A: Because of a number of things.
Q: How can there be economic development without basic services?
A: Basic services are a result of financial muscle.
Q: How can there be financial muscle when they’re losing R268bn in fruitless and wasteful expenditure in one year?
A: Wasteful expenditure doesn’t mean the money has been stolen.
Q: We’re talking unauthorised, irregular expenditure, aren’t we?
A: That amount is also about the way you project your expenditure, and in the way you execute your duties and responsibilities.
Q: Surely the bottom line is that this money has gone and there are no systems to recover it?
A: Exactly. The system has to be co-operative. If you want to recover the money, the first thing you need to do is use your state security, but also with an understanding of what is happening at the Madlanga commission.
Q: How can you say economic development must be the responsibility of municipalities when Madlanga and the auditor-general tell us they are bankrupt, ethically and financially?
A: You’re driving a theory that says because they’re bankrupt, we mustn’t do anything. And that is wrong.
Q: The government is trying to do something, and you’re worried municipalities will be excluded from potential revenue streams?
A: The point I’m making is that you cannot wish away the function of a municipality. When you take away the opportunity for municipalities to grow their economies and invest the revenue they generate in service delivery, you are crippling service delivery.

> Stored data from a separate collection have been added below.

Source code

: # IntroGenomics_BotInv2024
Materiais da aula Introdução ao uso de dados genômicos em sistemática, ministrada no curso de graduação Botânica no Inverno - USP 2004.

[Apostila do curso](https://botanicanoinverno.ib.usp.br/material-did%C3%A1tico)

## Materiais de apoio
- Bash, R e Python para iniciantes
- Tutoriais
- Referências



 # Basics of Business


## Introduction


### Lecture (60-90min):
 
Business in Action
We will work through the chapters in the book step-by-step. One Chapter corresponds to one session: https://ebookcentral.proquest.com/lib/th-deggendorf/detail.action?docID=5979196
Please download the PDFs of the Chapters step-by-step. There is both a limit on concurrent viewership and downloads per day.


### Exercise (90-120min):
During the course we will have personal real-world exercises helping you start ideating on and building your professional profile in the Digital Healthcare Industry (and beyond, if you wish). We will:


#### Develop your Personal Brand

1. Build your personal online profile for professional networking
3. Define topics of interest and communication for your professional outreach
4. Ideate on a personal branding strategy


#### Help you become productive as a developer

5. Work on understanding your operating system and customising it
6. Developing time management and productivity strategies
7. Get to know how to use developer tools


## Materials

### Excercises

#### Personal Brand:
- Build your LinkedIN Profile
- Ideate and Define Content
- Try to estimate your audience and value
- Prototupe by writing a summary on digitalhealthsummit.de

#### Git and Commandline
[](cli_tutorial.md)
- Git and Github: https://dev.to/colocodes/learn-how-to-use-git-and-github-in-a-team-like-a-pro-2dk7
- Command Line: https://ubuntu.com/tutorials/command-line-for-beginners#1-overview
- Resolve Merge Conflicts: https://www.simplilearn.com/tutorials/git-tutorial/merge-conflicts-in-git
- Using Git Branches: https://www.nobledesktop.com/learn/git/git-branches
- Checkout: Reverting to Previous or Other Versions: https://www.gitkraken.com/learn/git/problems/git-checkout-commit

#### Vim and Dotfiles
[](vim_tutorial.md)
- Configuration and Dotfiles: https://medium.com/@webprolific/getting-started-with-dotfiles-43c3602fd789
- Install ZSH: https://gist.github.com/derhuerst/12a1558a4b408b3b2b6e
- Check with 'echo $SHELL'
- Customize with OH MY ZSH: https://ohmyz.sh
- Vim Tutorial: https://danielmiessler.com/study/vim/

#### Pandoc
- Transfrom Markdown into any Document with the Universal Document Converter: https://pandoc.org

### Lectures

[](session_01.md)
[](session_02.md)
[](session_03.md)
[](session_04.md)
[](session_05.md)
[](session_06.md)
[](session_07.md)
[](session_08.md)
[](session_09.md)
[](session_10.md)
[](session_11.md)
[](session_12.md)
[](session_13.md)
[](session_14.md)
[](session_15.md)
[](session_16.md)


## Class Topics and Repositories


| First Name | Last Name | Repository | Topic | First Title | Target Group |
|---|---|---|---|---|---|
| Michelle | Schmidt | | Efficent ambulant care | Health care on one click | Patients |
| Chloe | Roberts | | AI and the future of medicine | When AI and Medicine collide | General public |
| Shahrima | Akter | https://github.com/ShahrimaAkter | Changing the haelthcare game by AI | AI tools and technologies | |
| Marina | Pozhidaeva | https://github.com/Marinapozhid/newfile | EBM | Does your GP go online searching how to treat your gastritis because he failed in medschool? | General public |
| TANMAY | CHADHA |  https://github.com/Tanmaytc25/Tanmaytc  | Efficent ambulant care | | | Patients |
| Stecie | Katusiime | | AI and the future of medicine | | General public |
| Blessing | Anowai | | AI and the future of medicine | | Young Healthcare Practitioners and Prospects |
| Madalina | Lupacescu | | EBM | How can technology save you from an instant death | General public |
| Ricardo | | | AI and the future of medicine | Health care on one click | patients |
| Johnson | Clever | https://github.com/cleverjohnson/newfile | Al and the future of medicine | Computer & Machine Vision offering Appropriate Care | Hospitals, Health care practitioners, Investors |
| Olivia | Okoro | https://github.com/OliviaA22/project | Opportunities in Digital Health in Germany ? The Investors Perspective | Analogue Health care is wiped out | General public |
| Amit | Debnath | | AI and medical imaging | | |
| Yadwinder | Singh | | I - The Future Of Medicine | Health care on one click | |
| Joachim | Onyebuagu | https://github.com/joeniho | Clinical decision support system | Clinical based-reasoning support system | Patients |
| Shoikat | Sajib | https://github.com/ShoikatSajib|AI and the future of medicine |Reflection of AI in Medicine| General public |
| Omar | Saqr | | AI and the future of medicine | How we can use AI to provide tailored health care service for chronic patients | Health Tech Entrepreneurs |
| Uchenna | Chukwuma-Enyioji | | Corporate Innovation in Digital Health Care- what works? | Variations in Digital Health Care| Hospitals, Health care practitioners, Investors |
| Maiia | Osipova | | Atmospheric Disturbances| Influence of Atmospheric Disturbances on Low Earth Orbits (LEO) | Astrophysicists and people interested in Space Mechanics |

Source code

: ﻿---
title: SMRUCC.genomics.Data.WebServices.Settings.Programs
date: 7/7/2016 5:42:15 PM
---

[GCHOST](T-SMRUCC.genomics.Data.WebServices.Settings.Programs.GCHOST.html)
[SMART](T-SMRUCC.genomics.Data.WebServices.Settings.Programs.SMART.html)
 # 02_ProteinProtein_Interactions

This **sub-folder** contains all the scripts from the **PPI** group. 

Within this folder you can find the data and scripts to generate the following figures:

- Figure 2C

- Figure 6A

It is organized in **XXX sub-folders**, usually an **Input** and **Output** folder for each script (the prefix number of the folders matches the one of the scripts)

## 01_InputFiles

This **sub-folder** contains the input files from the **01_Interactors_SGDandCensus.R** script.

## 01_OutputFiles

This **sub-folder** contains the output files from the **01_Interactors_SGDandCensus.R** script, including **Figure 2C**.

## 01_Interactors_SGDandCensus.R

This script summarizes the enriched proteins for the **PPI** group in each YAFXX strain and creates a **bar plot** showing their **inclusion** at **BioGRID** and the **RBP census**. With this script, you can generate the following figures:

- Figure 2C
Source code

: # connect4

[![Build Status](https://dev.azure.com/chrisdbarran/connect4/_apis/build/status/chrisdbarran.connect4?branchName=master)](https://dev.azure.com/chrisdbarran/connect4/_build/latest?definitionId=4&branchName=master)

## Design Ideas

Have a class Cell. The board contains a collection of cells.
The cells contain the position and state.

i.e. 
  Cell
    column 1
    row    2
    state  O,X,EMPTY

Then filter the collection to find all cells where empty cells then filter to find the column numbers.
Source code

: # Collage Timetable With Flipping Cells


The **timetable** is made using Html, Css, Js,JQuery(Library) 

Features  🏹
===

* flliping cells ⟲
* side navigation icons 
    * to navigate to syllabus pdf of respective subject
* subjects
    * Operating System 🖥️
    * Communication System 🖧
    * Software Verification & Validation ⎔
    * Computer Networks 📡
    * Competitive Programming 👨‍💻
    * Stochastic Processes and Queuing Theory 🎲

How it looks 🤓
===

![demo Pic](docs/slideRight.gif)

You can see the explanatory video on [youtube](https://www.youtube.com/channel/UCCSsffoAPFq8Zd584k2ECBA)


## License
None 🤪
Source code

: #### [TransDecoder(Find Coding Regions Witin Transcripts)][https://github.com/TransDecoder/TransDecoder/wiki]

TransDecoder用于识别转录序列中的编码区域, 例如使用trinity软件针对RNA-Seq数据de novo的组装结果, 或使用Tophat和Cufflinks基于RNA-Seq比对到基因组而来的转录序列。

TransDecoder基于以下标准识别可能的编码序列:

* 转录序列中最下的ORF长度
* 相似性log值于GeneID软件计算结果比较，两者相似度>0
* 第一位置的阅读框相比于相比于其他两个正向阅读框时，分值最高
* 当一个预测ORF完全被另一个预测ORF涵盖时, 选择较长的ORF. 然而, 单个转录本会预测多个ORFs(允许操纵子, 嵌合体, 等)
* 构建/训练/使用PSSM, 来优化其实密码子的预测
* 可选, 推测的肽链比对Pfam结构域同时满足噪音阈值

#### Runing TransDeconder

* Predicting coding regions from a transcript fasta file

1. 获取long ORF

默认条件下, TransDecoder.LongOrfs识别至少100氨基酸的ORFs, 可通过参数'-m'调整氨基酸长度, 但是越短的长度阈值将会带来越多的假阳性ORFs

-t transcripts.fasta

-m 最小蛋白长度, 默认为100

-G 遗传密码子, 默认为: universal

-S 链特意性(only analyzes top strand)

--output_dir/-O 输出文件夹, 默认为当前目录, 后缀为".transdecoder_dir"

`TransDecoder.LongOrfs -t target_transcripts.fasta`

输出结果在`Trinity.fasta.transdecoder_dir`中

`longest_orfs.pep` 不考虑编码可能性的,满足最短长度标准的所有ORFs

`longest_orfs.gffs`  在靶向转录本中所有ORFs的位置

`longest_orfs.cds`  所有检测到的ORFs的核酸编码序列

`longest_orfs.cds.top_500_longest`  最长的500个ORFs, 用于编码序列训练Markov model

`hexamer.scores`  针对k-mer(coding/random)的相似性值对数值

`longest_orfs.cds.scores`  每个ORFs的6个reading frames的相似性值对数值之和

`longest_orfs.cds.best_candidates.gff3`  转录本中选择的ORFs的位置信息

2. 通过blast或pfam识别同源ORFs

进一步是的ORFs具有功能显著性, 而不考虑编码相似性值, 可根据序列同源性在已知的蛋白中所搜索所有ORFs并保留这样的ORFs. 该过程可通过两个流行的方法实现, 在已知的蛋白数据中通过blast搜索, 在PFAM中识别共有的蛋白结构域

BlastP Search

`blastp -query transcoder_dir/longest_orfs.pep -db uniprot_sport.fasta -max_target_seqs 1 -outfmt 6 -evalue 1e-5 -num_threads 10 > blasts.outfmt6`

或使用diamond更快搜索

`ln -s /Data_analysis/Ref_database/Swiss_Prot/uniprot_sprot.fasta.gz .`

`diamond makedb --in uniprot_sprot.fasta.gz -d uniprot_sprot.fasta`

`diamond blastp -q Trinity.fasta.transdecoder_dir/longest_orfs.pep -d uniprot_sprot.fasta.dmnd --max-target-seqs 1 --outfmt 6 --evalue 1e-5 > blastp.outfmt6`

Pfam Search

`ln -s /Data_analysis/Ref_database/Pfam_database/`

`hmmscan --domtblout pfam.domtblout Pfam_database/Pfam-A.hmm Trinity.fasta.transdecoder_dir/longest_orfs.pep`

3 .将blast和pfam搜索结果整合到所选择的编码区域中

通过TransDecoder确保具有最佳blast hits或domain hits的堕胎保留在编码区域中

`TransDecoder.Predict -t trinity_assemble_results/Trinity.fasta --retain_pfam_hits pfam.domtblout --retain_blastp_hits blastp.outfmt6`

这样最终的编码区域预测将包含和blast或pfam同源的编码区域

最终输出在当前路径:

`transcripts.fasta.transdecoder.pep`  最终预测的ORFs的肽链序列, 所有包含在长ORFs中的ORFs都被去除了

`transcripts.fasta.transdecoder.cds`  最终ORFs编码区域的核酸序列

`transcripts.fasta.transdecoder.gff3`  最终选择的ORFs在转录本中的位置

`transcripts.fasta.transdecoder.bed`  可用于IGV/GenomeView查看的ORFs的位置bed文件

Q: Aren’t municipalities dysfunctional because they’re not held accountable for how they use that revenue?
A: Dysfunctionality comes from the design of municipalities — the system we’ve never properly funded.
Q: Doesn’t it come from incompetence, corruption and cadre deployment?
A: You may employ a suitable, highly qualified individual, but that person will never change that municipality until such time government as a system works together with local government.
Q: So professionalising municipalities will make no difference?
A: I’m saying professionalisation must be accompanied by a plethora of support, including financial support. There is no point in recruiting a qualified engineer to work in a poor municipality with no revenue.
Q: We’re not just talking poor rural municipalities. Why is Johannesburg so dysfunctional and bankrupt?
A: Can you rather ask how it arrived there?
Q: Is there a short answer?
A: How can the City of Johannesburg survive with 20,000 foreign nationals or immigrants coming into the municipality every month?
Q: You’re saying the city hasn’t collapsed because of incompetence, corruption and not ring-fencing the water money but rather because of immigrants?
A: The point I’m making is that the City of Johannesburg, even if it ring-fences the money, is not going to be able to deliver on infrastructure [when one considers] the number of immigrants coming there every month.
Q: So the cause of the city’s collapse is immigration?
A: No, no. If I said that, I’d be shifting the blame ... The city has to manage a plethora of interrelated issues. But one of the fundamental reasons [for the decline] that you cannot wish away is the city’s receiving 20,000 people a month. That fact plays a significant role in putting pressure on the municipality, its informal settlements and its infrastructure in general.